If you are not prepared to have the occasional emissions system issue, I would let them take it back. You may not have any more issues with the car, but if you want to guarantee no more issues, let them have it.


----------



## justin13703 (May 2, 2016)

Don't take it back because of a small issue that is being covered under warranty. Let them fix it and drive the **** out of it. Mine had that same sensor replaced and yeah it is aggravating but you'll be glad you kept it when you're getting 55mpg on the highway.

Worst case scenario. It goes out of warranty and you have another emissions system problem.

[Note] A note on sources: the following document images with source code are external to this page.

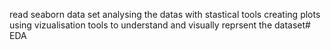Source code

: read seaborn data set
analysing the datas with stastical tools
creating plots using vizualisation tools to understand and visually reprsent the dataset# EDA
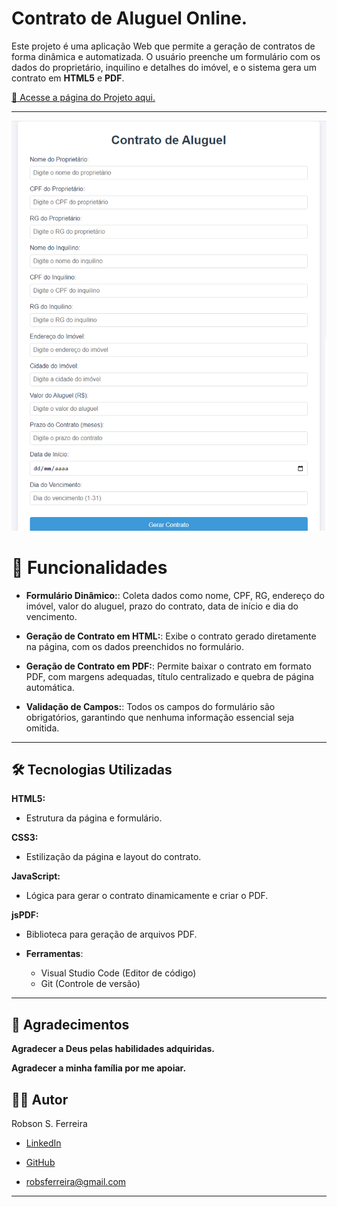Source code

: # Contrato de Aluguel Online.

Este projeto é uma aplicação Web que permite a geração de contratos de forma dinâmica e automatizada. O usuário preenche um formulário com os dados do proprietário, inquilino e detalhes do imóvel, e o sistema gera um contrato em **HTML5** e **PDF**.

 [🔗 Acesse a página do Projeto aqui.](https://robsferreira.github.io/contratonline) 

---

![preview](preview.png)

# 🚀 Funcionalidades

- **Formulário Dinâmico:**: Coleta dados como nome, CPF, RG, endereço do imóvel, valor do aluguel, prazo do contrato, data de início e dia do vencimento.

- **Geração de Contrato em HTML:**: Exibe o contrato gerado diretamente na página, com os dados preenchidos no formulário.

- **Geração de Contrato em PDF:**: Permite baixar o contrato em formato PDF, com margens adequadas, título centralizado e quebra de página automática.

- **Validação de Campos:**: Todos os campos do formulário são obrigatórios, garantindo que nenhuma informação essencial seja omitida.
---
## 🛠️ Tecnologias Utilizadas

**HTML5:**
- Estrutura da página e formulário.

**CSS3:**
- Estilização da página e layout do contrato.

**JavaScript:**

- Lógica para gerar o contrato dinamicamente e criar o PDF.

**jsPDF:**
- Biblioteca para geração de arquivos PDF.

- **Ferramentas**:
  - Visual Studio Code (Editor de código)
  - Git (Controle de versão)

---

## 🙏 Agradecimentos
**Agradecer a Deus pelas habilidades adquiridas.**

**Agradecer a minha família por me apoiar.**

## 👨‍💻 Autor
Robson S. Ferreira
- [LinkedIn](https://www.linkedin.com/in/robson-ferreira-6539692b/)

- [GitHub](https://www.linkedin.com/in/robson-ferreira-6539692b/)

- [robsferreira@gmail.com](mailto:robsferreira@gmail.com)
---
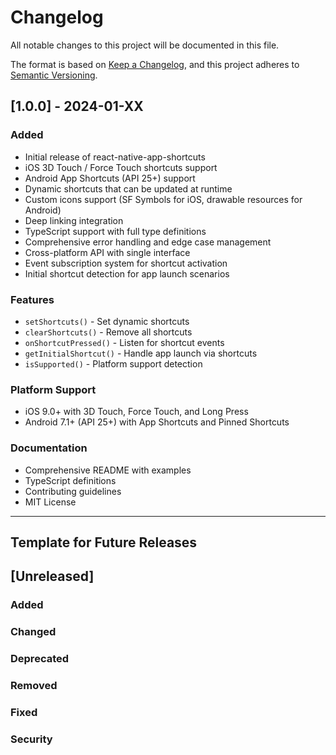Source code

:# Changelog

All notable changes to this project will be documented in this file.

The format is based on [Keep a Changelog](https://keepachangelog.com/en/1.0.0/),
and this project adheres to [Semantic Versioning](https://semver.org/spec/v2.0.0.html).

## [1.0.0] - 2024-01-XX

### Added
- Initial release of react-native-app-shortcuts
- iOS 3D Touch / Force Touch shortcuts support
- Android App Shortcuts (API 25+) support
- Dynamic shortcuts that can be updated at runtime
- Custom icons support (SF Symbols for iOS, drawable resources for Android)
- Deep linking integration
- TypeScript support with full type definitions
- Comprehensive error handling and edge case management
- Cross-platform API with single interface
- Event subscription system for shortcut activation
- Initial shortcut detection for app launch scenarios

### Features
- `setShortcuts()` - Set dynamic shortcuts
- `clearShortcuts()` - Remove all shortcuts
- `onShortcutPressed()` - Listen for shortcut events
- `getInitialShortcut()` - Handle app launch via shortcuts
- `isSupported()` - Platform support detection

### Platform Support
- iOS 9.0+ with 3D Touch, Force Touch, and Long Press
- Android 7.1+ (API 25+) with App Shortcuts and Pinned Shortcuts

### Documentation
- Comprehensive README with examples
- TypeScript definitions
- Contributing guidelines
- MIT License

---

## Template for Future Releases

## [Unreleased]

### Added
### Changed
### Deprecated
### Removed
### Fixed
### Security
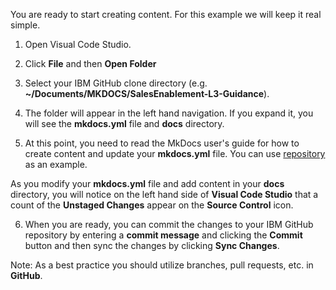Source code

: You are ready to start creating content.  For this example we will keep it real simple.

1. Open Visual Code Studio.
2. Click **File** and then **Open Folder**
3. Select your IBM GitHub clone directory (e.g. **~/Documents/MKDOCS/SalesEnablement-L3-Guidance**).
4. The folder will appear in the left hand navigation.  If you expand it, you will see the **mkdocs.yml** file and **docs** directory.

5. At this point, you need to read the MkDocs user's guide for how to create content and update your **mkdocs.yml** file.  You can use <a href="https://github.com/IBM/SalesEnablement-L3-Guidance" target="_blank">repository</a> as an example.

As you modify your **mkdocs.yml** file and add content in your **docs** directory, you will notice on the left hand side of **Visual Code Studio** that a count of the **Unstaged Changes** appear on the **Source Control** icon.  

6. When you are ready, you can commit the changes to your IBM GitHub repository by entering a **commit message** and clicking the **Commit** button and then sync the changes by clicking **Sync Changes**.

Note: As a best practice you should utilize branches, pull requests, etc. in **GitHub**. 
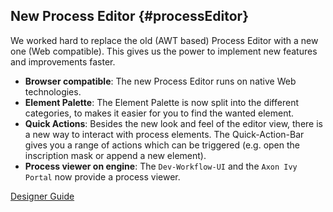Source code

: ## New Process Editor {#processEditor}

We worked hard to replace the old (AWT based) Process Editor with a new one (Web
compatible). This gives us the power to implement new features and improvements
faster.

- __Browser compatible__: The new Process Editor runs on native Web
  technologies.
- __Element Palette__: The Element Palette is now split into the different
  categories, to makes it easier for you to find the wanted element.
- __Quick Actions__: Besides the new look and feel of the editor view, there is a new
  way to interact with process elements. The Quick-Action-Bar gives you a range
  of actions which can be triggered (e.g. open the inscription mask or append a
  new element).
- __Process viewer on engine__: The `Dev-Workflow-UI` and the `Axon Ivy Portal` now
  provide a process viewer.

<div class="short-links">
	<a href="${docBaseUrl}/designer-guide/process-modeling/process-modeling/process-editor.html"
		target="_blank" rel="noopener noreferrer">
		<i class="si si-book"></i> Designer Guide
	</a>
</div>

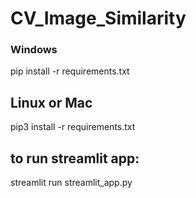 # CV_Image_Similarity

### Windows

  pip install -r requirements.txt

## Linux or Mac 

  pip3 install -r requirements.txt


## to run streamlit app:

  streamlit run streamlit_app.py
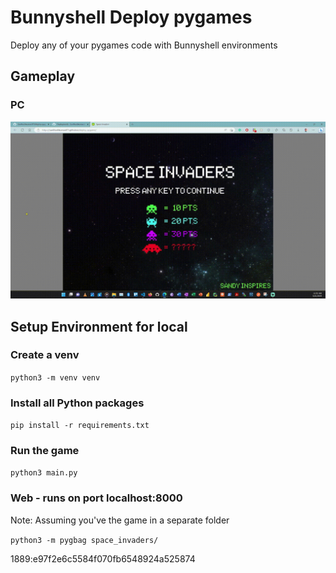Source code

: # Bunnyshell Deploy pygames

Deploy any of your pygames code with Bunnyshell environments

## Gameplay

### PC

![PC Gameplay](./images/gameplay.gif)


## Setup Environment for local

### Create a venv

`python3 -m venv venv`

### Install all Python packages

`pip install -r requirements.txt`

### Run the game

`python3 main.py`

### Web - runs on port localhost:8000

Note: Assuming you've the game in a separate folder

`python3 -m pygbag space_invaders/`

1889:e97f2e6c5584f070fb6548924a525874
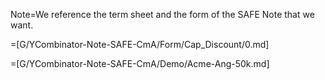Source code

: Note=We reference the term sheet and the form of the SAFE Note that we want.

=[G/YCombinator-Note-SAFE-CmA/Form/Cap_Discount/0.md]

=[G/YCombinator-Note-SAFE-CmA/Demo/Acme-Ang-50k.md]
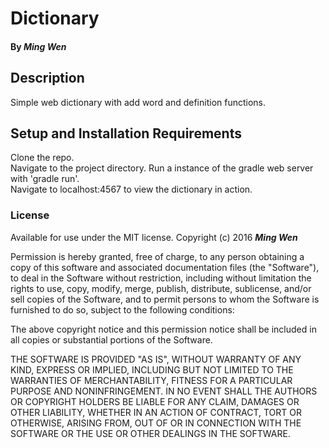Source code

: # Dictionary

#### By _Ming Wen_

## Description

Simple web dictionary with add word and definition functions.

## Setup and Installation Requirements

  Clone the repo.  
  Navigate to the project directory.
  Run a instance of the gradle web server with 'gradle run'.  
  Navigate to localhost:4567 to view the dictionary in action.

### License

Available for use under the MIT license.
Copyright (c) 2016 **_Ming Wen_**

  Permission is hereby granted, free of charge, to any person obtaining a copy of this software and associated documentation files (the "Software"), to deal in the Software without restriction, including without limitation the rights to use, copy, modify, merge, publish, distribute, sublicense, and/or sell copies of the Software, and to permit persons to whom the Software is furnished to do so, subject to the following conditions:

  The above copyright notice and this permission notice shall be included in all copies or substantial portions of the Software.

  THE SOFTWARE IS PROVIDED "AS IS", WITHOUT WARRANTY OF ANY KIND, EXPRESS OR IMPLIED, INCLUDING BUT NOT LIMITED TO THE WARRANTIES OF MERCHANTABILITY, FITNESS FOR A PARTICULAR PURPOSE AND NONINFRINGEMENT. IN NO EVENT SHALL THE AUTHORS OR COPYRIGHT HOLDERS BE LIABLE FOR ANY CLAIM, DAMAGES OR OTHER LIABILITY, WHETHER IN AN ACTION OF CONTRACT, TORT OR OTHERWISE, ARISING FROM, OUT OF OR IN CONNECTION WITH THE SOFTWARE OR THE USE OR OTHER DEALINGS IN THE SOFTWARE.
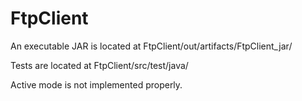 # FtpClient

An executable JAR is located at FtpClient/out/artifacts/FtpClient_jar/

Tests are located at FtpClient/src/test/java/

Active mode is not implemented properly.
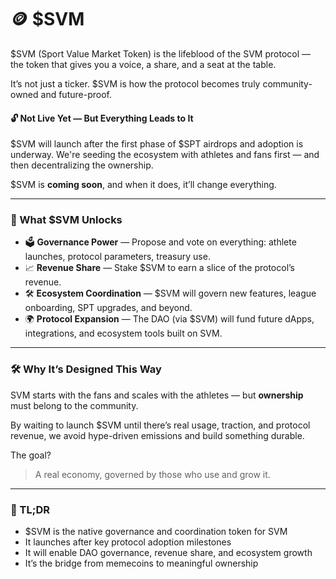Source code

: # 🪙 $SVM

$SVM (Sport Value Market Token) is the lifeblood of the SVM protocol — the token that gives you a voice, a share, and a seat at the table.

It’s not just a ticker. $SVM is how the protocol becomes truly community-owned and future-proof.

#### 🔓 Not Live Yet — But Everything Leads to It

$SVM will launch after the first phase of $SPT airdrops and adoption is underway. We're seeding the ecosystem with athletes and fans first — and then decentralizing the ownership.

$SVM is **coming soon**, and when it does, it’ll change everything.

***

### 🧩 What $SVM Unlocks

* 🗳 **Governance Power** — Propose and vote on everything: athlete launches, protocol parameters, treasury use.
* 📈 **Revenue Share** — Stake $SVM to earn a slice of the protocol’s revenue.
* 🛠 **Ecosystem Coordination** — $SVM will govern new features, league onboarding, SPT upgrades, and beyond.
* 🌍 **Protocol Expansion** — The DAO (via $SVM) will fund future dApps, integrations, and ecosystem tools built on SVM.

***

### 🛠 Why It’s Designed This Way

SVM starts with the fans and scales with the athletes — but **ownership** must belong to the community.

By waiting to launch $SVM until there’s real usage, traction, and protocol revenue, we avoid hype-driven emissions and build something durable.

The goal?

> A real economy, governed by those who use and grow it.

***

### 🧠 TL;DR

* $SVM is the native governance and coordination token for SVM
* It launches after key protocol adoption milestones
* It will enable DAO governance, revenue share, and ecosystem growth
* It’s the bridge from memecoins to meaningful ownership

Just get the emissions delete setup and do away with the entire emissions system and any of the headaches that come with it.


----------



## boraz (Aug 29, 2013)

pavulon said:


> Have now read about a fuel trim software update and MULTIPLE sensor issues. Hope this wasn't a bad move.


you bought a used car, THEN did some reading?

nice.


----------



## pavulon (Aug 23, 2016)

umm, no. Bought a car then started reading about the specific problem I now have with the car I just bought.



boraz said:


> you bought a used car, THEN did some reading?
> 
> nice.


----------



## money_man (Feb 25, 2014)

Most of us love our diesels. My only issue is its not a half ton truck.


----------



## pavulon (Aug 23, 2016)

That's good. It should be that way!! I hope to feel that way too.


----------



## oilburner (Jun 13, 2013)

pavulon said:


> That's good. It should be that way!! I hope to feel that way too.


what type of driving do you do ,if all city go get a gasser, all highway keep it. exh temp sensor #2 is the only problem with mine in over 3 years an 68,000 Ks


----------



## pavulon (Aug 23, 2016)

It is intended to be my daily commuter. 40 miles each way, 5 days per week. 90% of that is 2 lane highway. I agree with your assessment of gas vs diesel and is the reason I sought out a TD. I have an Outback with winter tires for snow days on un- or partially plowed roads (I'll leave at about 0530) and would anticipate mounting winter tires to the Cruze as well.


----------



## diesel (Jun 8, 2013)

pavulon said:


> Will do.
> 
> Dealership that sold me the car is offering to take it back. They'd had it since March. Strongly considering accepting their kind offer.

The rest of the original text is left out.